## [WHAT THE TASK ASKS]
Go through the entries and copy every line that has the string "leitura" in it.

## [EXERCISE DATA]
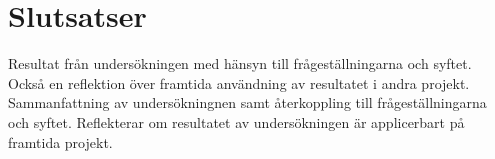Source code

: \section{Slutsatser}
\label{sec:bjorn-conclusion}

Resultat från undersökningen med hänsyn till frågeställningarna och syftet. Också en reflektion över framtida användning av resultatet i andra projekt.
Sammanfattning av undersökningnen samt återkoppling till frågeställningarna och syftet. Reflekterar om resultatet av undersökningen är applicerbart på framtida projekt.
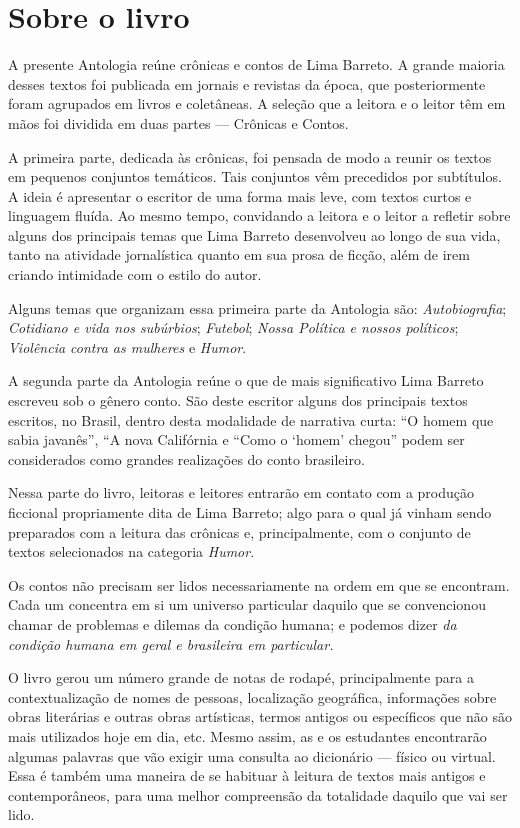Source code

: \section{Sobre o livro}

A presente Antologia reúne crônicas e contos de Lima Barreto. A grande
maioria desses textos foi publicada em jornais e revistas da época, que
posteriormente foram agrupados em livros e coletâneas. A seleção que a
leitora e o leitor têm em mãos foi dividida em duas partes --- Crônicas e
Contos.

A primeira parte, dedicada às crônicas, foi pensada de modo a reunir os
textos em pequenos conjuntos temáticos. Tais conjuntos vêm precedidos
por subtítulos. A ideia é apresentar o escritor de uma forma mais leve,
com textos curtos e linguagem fluída. Ao mesmo tempo, convidando a
leitora e o leitor a refletir sobre alguns dos principais temas que Lima
Barreto desenvolveu ao longo de sua vida, tanto na atividade
jornalística quanto em sua prosa de ficção, além de irem criando
intimidade com o estilo do autor.

Alguns temas que organizam essa primeira parte da Antologia são:
\textit{Autobiografia}; \textit{Cotidiano e vida nos subúrbios};
\textit{Futebol}; \textit{Nossa Política e nossos políticos};
\textit{Violência contra as mulheres} e \textit{Humor}.

A segunda parte da Antologia reúne o que de mais significativo Lima
Barreto escreveu sob o gênero conto. São deste escritor alguns dos
principais textos escritos, no Brasil, dentro desta modalidade de
narrativa curta: ``O homem que sabia javanês'', ``A nova Califórnia e
``Como o `homem' chegou'' podem ser considerados como grandes
realizações do conto brasileiro.

Nessa parte do livro, leitoras e leitores entrarão em contato com a
produção ficcional propriamente dita de Lima Barreto; algo para o qual
já vinham sendo preparados com a leitura das crônicas e, principalmente,
com o conjunto de textos selecionados na categoria \emph{Humor}.

Os contos não precisam ser lidos necessariamente na ordem em que se
encontram. Cada um concentra em si um universo particular daquilo que se
convencionou chamar de problemas e dilemas da condição humana; e podemos
dizer \emph{da condição humana em geral e brasileira em particular.}

O livro gerou um número grande de notas de rodapé, principalmente para a
contextualização de nomes de pessoas, localização geográfica,
informações sobre obras literárias e outras obras artísticas, termos
antigos ou específicos que não são mais utilizados hoje em dia, etc.
Mesmo assim, as e os estudantes encontrarão algumas palavras que vão
exigir uma consulta ao dicionário --- físico ou virtual. Essa é também
uma maneira de se habituar à leitura de textos mais antigos e
contemporâneos, para uma melhor compreensão da totalidade daquilo que
vai ser lido.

## [RESULT BELOW]
já vinham sendo preparados com a leitura das crônicas e, principalmente,
uma maneira de se habituar à leitura de textos mais antigos e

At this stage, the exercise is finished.